◆ EXERCISE OBJECTIVE
Tally up the lines in the following entries where the string "iteration" appears, and answer with the number alone.

(Saved entries)
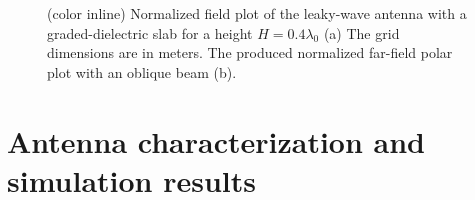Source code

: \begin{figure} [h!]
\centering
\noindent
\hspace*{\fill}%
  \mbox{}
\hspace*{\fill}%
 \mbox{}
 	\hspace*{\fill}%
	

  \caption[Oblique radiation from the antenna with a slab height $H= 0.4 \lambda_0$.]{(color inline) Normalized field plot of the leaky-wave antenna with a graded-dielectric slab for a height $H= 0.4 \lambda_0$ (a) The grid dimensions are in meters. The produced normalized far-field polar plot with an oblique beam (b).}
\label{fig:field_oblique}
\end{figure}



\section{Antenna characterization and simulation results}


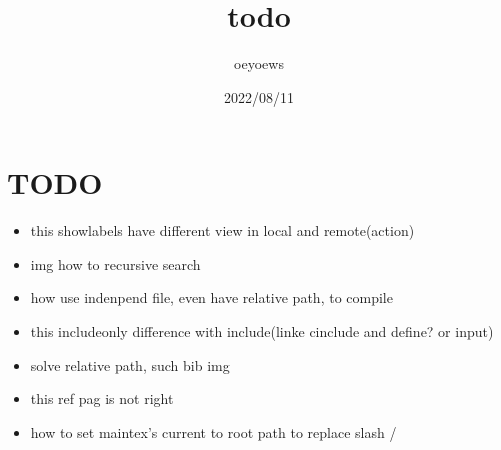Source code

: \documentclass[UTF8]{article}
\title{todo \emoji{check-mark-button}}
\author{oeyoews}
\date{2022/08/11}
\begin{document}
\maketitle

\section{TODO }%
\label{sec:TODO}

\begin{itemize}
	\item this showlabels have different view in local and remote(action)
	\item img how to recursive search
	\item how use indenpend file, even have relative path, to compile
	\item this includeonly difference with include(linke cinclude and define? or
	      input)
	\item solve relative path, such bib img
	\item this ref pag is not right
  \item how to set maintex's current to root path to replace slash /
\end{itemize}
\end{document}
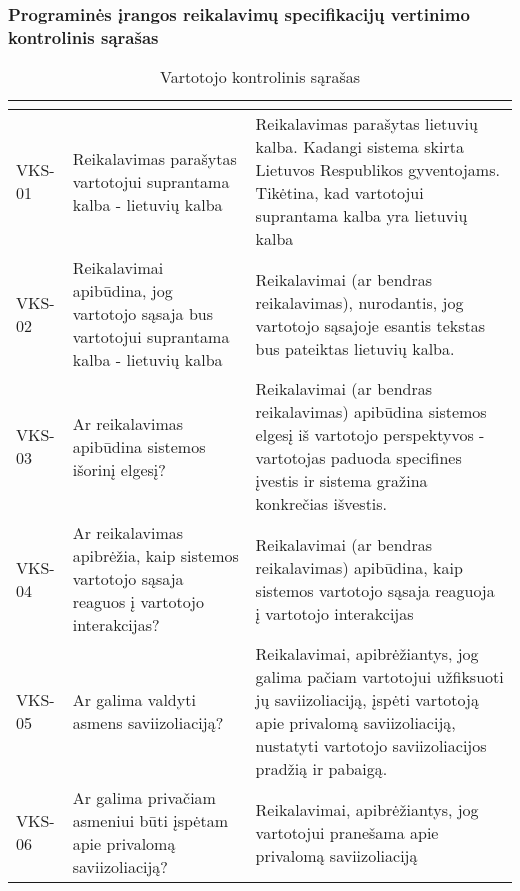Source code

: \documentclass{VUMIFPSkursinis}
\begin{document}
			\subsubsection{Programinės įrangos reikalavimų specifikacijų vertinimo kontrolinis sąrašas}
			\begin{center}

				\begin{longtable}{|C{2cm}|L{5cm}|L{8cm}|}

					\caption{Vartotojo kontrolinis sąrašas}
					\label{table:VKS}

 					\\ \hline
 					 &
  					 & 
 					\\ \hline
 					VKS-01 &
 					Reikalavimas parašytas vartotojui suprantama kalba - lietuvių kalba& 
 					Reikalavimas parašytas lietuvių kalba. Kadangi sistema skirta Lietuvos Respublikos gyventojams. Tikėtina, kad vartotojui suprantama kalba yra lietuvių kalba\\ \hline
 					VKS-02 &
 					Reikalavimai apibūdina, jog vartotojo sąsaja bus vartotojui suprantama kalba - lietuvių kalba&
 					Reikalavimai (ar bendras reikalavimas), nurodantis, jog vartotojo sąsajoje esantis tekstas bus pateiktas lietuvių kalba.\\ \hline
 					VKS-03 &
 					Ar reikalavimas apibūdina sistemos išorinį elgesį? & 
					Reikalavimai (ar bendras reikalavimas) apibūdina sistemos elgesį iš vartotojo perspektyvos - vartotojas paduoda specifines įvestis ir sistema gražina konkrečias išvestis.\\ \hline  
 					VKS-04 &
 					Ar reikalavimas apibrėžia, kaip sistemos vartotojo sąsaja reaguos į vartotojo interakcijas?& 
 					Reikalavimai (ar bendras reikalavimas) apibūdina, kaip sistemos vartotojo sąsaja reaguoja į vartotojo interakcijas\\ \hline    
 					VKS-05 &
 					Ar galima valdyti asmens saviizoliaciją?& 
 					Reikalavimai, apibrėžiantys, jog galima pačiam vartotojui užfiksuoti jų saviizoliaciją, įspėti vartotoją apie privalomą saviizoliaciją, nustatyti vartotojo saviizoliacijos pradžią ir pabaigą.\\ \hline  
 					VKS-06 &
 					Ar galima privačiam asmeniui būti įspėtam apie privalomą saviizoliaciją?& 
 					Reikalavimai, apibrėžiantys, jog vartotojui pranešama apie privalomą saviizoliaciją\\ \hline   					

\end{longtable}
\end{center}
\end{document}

--

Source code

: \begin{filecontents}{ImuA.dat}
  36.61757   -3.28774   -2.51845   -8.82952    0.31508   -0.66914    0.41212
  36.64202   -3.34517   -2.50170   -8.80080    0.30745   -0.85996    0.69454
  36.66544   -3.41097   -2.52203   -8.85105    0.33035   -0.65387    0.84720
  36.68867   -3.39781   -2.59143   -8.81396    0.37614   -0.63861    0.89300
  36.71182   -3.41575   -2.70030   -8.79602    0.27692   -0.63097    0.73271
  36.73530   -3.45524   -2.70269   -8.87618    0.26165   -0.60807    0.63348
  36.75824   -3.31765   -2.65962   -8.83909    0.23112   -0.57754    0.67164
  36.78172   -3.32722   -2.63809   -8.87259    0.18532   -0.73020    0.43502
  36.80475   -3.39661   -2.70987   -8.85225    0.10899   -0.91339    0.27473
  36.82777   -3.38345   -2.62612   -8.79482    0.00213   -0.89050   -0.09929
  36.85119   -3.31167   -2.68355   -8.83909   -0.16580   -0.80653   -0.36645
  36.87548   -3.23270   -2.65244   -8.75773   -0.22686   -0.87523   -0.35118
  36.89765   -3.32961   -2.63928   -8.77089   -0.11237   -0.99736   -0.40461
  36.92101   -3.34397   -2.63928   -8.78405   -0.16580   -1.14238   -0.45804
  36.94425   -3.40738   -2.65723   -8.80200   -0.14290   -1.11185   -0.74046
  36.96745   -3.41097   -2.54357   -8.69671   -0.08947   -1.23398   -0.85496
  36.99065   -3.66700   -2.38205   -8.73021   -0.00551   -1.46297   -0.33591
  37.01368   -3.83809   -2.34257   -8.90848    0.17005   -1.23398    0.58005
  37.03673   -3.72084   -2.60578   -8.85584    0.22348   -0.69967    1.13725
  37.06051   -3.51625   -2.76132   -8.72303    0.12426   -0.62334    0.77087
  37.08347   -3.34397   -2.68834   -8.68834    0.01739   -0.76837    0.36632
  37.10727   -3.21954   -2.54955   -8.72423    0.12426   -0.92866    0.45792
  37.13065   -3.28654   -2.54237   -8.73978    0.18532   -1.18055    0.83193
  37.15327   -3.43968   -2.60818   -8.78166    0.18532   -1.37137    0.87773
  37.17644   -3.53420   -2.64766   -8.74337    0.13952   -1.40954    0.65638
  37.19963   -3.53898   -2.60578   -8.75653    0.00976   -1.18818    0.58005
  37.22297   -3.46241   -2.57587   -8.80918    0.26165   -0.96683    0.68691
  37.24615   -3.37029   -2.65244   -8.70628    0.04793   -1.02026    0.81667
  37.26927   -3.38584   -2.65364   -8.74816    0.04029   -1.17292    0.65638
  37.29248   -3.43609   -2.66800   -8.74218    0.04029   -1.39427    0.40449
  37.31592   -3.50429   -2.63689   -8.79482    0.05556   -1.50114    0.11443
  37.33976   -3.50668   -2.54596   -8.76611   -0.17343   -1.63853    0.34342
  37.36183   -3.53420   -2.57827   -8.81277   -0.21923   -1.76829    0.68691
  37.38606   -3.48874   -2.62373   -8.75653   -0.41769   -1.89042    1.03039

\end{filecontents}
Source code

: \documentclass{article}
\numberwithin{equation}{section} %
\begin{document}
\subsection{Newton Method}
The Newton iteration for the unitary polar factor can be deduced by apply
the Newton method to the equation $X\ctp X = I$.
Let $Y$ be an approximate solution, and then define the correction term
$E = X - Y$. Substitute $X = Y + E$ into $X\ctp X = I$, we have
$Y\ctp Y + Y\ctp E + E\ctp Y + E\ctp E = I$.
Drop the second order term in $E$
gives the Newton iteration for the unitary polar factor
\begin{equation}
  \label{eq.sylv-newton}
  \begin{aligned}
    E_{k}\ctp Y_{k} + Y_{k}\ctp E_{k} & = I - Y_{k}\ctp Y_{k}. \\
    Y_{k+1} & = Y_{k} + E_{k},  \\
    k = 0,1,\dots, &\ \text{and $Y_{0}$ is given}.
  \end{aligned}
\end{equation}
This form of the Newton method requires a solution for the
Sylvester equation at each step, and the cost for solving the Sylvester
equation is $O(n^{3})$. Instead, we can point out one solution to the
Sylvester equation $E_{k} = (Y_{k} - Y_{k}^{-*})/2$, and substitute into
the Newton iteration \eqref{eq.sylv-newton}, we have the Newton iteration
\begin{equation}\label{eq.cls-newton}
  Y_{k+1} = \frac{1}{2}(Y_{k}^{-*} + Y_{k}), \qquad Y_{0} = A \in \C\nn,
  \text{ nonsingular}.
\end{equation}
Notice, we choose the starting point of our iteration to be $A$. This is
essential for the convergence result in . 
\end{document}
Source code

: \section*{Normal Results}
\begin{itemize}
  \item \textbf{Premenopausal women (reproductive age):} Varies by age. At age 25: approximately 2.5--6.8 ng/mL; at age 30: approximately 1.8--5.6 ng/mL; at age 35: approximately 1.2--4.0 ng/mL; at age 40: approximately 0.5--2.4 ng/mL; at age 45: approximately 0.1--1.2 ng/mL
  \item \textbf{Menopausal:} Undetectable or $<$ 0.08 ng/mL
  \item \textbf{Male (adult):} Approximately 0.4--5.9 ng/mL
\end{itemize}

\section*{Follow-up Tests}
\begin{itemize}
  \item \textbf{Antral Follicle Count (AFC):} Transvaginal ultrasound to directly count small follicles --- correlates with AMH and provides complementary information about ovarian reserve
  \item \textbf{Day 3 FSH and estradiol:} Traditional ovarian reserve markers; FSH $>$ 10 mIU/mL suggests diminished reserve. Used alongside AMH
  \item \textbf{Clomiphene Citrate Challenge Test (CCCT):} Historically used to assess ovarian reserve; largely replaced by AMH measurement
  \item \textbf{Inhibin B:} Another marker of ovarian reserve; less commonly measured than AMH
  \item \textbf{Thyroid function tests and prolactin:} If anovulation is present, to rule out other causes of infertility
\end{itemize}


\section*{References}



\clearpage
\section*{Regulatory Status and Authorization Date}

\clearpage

◆ SOLUTION FOR THIS EXERCISE
4